Saved data entries:

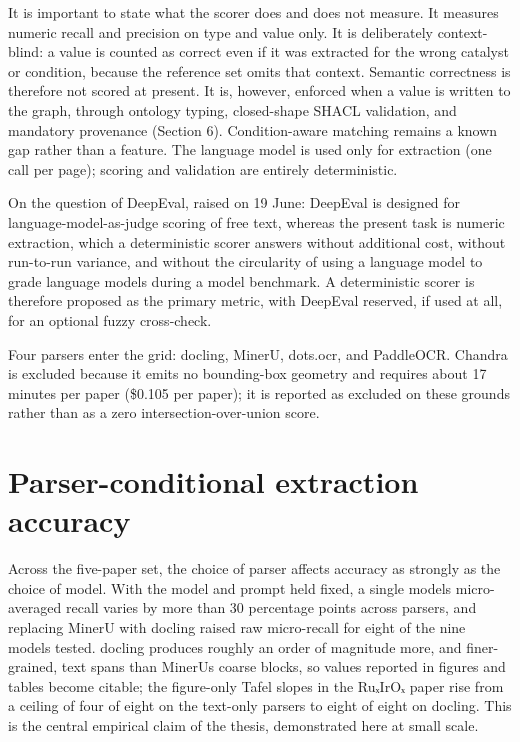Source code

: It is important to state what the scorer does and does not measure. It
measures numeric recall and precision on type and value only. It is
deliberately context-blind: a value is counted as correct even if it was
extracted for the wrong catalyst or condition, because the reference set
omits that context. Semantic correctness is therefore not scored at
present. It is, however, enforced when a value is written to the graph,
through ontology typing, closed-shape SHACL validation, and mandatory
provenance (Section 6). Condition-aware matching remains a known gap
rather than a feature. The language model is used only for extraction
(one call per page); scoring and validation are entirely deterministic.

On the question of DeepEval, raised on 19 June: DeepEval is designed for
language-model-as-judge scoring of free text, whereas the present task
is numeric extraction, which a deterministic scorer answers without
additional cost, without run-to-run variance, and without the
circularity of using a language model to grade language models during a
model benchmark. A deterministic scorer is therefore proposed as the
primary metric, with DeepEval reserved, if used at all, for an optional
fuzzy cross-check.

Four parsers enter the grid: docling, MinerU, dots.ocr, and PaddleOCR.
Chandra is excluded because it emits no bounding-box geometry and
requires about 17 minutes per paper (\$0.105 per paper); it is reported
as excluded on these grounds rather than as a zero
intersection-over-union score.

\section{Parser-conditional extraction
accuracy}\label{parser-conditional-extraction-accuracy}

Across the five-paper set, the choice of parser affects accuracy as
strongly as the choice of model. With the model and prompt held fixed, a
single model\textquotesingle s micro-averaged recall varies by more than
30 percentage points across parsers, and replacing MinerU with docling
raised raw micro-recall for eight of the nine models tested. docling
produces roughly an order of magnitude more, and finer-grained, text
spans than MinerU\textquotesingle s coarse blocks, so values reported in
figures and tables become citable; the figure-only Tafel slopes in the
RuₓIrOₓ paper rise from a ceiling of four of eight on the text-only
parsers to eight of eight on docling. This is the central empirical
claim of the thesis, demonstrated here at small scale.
---
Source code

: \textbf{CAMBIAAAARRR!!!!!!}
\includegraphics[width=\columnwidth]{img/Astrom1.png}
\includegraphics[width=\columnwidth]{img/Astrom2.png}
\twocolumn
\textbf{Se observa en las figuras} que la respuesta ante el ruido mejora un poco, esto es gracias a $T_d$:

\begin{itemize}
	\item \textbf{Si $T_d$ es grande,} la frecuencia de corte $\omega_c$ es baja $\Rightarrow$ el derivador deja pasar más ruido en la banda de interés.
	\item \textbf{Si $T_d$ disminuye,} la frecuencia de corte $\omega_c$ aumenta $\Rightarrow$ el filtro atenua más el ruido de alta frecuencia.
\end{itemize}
* * *
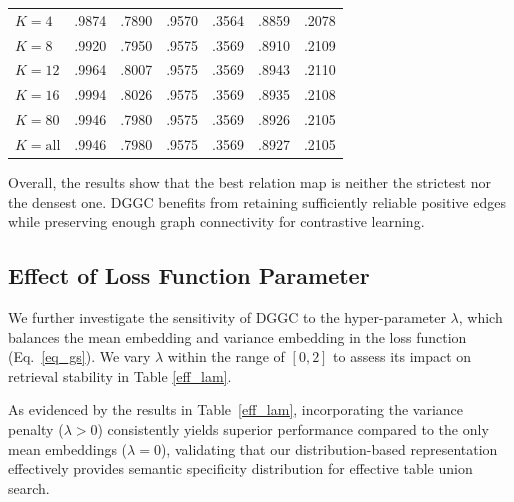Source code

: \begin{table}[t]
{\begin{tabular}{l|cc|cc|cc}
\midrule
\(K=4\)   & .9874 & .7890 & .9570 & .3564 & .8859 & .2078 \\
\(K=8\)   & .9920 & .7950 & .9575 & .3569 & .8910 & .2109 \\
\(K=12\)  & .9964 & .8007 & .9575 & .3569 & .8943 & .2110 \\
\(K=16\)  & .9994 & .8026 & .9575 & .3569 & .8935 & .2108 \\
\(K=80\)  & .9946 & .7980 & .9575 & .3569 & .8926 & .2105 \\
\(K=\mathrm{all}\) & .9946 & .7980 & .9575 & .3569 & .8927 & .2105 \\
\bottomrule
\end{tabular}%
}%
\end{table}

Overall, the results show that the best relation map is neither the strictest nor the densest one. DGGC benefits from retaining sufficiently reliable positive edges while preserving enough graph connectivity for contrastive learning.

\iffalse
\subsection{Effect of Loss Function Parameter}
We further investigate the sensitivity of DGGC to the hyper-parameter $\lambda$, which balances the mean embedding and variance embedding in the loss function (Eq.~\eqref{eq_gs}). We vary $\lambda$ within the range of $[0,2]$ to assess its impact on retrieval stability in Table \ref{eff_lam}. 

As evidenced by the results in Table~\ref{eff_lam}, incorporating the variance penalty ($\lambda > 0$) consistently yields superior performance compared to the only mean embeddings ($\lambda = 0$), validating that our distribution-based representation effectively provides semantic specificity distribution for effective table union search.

> _TASK INSTRUCTIONS_: Could you set down, word for word, only the lines above from the line with "single model\textquotesingle s" to the line with "figures and tables", including both?

> _FINISHED EXERCISE_:
single model\textquotesingle s micro-averaged recall varies by more than
30 percentage points across parsers, and replacing MinerU with docling
raised raw micro-recall for eight of the nine models tested. docling
produces roughly an order of magnitude more, and finer-grained, text
spans than MinerU\textquotesingle s coarse blocks, so values reported in
figures and tables become citable; the figure-only Tafel slopes in the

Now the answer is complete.